START Information provided

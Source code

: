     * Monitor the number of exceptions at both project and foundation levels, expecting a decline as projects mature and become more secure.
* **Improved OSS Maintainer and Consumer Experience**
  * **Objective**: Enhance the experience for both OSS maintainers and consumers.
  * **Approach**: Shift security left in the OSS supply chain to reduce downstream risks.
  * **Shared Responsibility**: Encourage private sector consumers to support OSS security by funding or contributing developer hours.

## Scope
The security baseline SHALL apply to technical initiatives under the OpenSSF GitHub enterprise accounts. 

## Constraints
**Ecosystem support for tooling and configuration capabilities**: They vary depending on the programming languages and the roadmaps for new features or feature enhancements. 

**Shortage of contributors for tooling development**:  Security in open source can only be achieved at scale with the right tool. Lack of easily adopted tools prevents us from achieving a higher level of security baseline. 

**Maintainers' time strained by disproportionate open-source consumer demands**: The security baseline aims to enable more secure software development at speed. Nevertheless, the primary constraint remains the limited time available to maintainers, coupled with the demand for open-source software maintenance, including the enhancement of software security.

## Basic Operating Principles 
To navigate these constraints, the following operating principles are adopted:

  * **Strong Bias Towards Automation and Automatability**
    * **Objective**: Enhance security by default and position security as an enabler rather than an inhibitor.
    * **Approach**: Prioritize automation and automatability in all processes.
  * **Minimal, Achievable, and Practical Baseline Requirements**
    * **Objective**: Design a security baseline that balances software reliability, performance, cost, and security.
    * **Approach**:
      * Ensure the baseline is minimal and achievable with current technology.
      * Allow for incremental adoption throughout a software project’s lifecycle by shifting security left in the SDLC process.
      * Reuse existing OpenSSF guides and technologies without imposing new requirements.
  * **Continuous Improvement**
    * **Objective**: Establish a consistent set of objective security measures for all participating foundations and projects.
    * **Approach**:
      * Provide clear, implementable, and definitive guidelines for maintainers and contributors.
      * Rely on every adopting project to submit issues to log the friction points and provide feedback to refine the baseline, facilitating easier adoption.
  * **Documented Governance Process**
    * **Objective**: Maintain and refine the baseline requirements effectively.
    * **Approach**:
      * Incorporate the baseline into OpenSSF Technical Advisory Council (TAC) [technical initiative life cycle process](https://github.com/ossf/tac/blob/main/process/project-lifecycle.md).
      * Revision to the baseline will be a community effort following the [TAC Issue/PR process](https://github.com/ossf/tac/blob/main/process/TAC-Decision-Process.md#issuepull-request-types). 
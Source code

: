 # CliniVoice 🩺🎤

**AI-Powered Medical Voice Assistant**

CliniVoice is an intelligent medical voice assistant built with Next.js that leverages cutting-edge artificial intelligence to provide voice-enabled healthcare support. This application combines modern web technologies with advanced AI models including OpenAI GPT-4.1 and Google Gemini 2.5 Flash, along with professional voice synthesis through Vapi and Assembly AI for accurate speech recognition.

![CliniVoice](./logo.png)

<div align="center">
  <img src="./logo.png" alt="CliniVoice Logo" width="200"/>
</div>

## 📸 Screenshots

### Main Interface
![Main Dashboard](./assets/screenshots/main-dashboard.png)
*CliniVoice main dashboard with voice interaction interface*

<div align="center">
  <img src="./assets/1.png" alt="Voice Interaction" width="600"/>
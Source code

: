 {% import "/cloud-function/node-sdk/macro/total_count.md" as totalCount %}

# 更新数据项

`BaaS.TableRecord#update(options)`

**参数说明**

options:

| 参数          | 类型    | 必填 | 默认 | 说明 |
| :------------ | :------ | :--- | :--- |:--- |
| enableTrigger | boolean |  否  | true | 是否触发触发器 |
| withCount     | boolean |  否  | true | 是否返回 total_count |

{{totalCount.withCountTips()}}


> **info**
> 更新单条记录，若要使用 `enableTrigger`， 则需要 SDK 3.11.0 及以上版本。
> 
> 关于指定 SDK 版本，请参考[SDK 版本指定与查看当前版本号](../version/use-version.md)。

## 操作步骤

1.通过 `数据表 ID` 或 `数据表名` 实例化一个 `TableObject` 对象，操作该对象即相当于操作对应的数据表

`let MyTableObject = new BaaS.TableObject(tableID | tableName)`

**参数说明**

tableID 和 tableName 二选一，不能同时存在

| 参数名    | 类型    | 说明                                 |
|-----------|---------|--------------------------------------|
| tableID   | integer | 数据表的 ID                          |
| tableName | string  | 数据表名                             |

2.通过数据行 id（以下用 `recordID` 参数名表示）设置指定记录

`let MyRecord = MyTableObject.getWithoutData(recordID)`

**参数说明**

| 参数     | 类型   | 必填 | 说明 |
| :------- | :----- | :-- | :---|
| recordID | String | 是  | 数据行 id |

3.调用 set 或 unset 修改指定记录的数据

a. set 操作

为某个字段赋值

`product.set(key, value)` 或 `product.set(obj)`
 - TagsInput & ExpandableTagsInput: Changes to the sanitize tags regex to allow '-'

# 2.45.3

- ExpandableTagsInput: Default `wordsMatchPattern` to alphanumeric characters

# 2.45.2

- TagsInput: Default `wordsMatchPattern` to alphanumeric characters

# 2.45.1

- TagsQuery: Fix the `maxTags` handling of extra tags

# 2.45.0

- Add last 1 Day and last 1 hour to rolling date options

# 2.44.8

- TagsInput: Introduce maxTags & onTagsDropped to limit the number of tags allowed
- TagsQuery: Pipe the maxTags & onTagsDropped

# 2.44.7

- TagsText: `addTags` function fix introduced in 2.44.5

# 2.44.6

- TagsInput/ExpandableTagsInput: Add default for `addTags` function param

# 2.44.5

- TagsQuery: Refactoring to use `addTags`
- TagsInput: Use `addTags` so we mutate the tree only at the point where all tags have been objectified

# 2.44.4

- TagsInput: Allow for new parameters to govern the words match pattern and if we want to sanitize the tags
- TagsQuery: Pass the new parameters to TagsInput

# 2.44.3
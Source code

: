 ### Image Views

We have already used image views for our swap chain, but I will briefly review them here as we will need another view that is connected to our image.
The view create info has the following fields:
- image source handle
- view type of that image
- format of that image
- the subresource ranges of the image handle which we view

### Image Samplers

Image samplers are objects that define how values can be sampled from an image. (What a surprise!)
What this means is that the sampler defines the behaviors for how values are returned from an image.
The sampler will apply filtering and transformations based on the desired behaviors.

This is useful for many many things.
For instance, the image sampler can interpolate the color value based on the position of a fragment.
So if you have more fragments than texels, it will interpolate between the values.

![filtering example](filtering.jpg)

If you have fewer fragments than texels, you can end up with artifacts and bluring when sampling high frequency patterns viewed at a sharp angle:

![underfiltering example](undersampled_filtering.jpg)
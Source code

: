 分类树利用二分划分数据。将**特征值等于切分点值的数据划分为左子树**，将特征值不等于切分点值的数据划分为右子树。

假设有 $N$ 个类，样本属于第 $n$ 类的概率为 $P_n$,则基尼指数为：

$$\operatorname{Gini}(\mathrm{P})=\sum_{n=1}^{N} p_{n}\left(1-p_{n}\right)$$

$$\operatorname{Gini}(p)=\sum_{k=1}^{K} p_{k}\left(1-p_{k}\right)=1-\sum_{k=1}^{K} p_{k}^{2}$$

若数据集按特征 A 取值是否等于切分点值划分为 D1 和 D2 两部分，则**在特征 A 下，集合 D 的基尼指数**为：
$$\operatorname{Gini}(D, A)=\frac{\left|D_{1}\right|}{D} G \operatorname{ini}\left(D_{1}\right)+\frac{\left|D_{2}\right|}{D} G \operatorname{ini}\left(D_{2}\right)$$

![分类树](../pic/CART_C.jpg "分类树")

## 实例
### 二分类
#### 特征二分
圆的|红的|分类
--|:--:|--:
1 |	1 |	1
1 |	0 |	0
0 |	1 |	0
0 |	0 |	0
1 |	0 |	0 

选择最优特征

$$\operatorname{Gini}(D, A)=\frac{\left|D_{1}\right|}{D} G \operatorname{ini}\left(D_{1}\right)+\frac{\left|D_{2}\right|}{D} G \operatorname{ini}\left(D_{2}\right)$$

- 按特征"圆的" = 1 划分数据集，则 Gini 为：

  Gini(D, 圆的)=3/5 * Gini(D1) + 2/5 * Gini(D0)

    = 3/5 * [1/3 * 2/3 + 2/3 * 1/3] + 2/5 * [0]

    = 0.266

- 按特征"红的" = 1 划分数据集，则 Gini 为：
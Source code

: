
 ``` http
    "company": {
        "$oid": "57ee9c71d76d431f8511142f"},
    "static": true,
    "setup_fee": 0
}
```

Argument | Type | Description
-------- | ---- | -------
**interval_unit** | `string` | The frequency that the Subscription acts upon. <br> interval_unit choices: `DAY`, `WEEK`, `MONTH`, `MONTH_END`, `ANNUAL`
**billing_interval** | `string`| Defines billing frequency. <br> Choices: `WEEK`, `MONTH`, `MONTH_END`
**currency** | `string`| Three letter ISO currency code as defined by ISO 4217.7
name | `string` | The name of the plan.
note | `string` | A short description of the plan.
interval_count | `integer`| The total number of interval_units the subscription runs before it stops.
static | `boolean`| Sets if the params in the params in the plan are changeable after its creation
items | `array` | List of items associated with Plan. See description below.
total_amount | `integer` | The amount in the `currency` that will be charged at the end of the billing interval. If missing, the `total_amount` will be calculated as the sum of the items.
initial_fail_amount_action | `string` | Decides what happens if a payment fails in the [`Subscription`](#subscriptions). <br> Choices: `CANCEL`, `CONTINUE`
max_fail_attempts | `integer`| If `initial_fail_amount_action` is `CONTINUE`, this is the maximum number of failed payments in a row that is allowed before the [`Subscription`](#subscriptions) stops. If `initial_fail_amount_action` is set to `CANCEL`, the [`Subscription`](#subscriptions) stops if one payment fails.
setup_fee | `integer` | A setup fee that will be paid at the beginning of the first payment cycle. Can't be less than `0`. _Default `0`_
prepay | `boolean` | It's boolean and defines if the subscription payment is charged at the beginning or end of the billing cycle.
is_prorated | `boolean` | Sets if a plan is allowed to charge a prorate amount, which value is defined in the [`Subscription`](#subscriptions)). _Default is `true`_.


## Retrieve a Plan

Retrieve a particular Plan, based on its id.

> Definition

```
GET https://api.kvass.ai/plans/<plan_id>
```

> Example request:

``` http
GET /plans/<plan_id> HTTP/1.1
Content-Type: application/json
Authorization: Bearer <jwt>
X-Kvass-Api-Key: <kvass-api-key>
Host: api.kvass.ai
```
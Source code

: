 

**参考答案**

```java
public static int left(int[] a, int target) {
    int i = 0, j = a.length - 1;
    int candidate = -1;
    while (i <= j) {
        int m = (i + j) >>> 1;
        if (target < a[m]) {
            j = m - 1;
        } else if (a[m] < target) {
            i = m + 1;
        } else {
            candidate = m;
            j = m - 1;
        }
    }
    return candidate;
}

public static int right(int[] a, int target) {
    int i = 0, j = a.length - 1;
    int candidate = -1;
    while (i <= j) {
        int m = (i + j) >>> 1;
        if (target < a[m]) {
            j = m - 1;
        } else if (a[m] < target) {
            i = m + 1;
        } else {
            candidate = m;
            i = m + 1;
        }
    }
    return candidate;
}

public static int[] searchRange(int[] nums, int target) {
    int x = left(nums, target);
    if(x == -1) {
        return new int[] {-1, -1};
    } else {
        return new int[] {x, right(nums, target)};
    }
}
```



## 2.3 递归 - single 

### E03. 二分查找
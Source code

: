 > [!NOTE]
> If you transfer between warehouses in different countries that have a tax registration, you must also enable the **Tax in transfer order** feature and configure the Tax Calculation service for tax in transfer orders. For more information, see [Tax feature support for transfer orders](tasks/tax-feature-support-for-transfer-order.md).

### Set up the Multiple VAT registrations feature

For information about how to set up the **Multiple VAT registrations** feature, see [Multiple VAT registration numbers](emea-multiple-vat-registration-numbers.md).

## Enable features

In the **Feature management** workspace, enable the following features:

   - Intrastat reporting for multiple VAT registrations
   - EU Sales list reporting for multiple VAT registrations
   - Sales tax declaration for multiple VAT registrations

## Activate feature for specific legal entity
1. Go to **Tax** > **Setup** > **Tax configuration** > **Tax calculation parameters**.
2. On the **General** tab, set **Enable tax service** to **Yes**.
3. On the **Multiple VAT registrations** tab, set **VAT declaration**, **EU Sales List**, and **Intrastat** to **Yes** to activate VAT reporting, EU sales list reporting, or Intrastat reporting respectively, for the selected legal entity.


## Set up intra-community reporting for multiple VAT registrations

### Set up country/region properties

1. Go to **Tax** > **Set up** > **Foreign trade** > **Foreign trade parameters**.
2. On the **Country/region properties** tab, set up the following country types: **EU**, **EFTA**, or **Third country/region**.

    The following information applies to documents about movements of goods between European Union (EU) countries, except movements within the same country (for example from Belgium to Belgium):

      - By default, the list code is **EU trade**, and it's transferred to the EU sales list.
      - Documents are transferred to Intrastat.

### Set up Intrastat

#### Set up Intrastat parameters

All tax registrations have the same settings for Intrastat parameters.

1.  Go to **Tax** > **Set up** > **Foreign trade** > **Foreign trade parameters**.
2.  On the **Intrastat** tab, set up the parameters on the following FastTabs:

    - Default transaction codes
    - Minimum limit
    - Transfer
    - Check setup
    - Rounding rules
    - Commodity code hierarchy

END Information provided

__What you will do__:
Lines in the data containing the string "beginning" are to be counted; give that number alone.

__Answer to the problem__:
2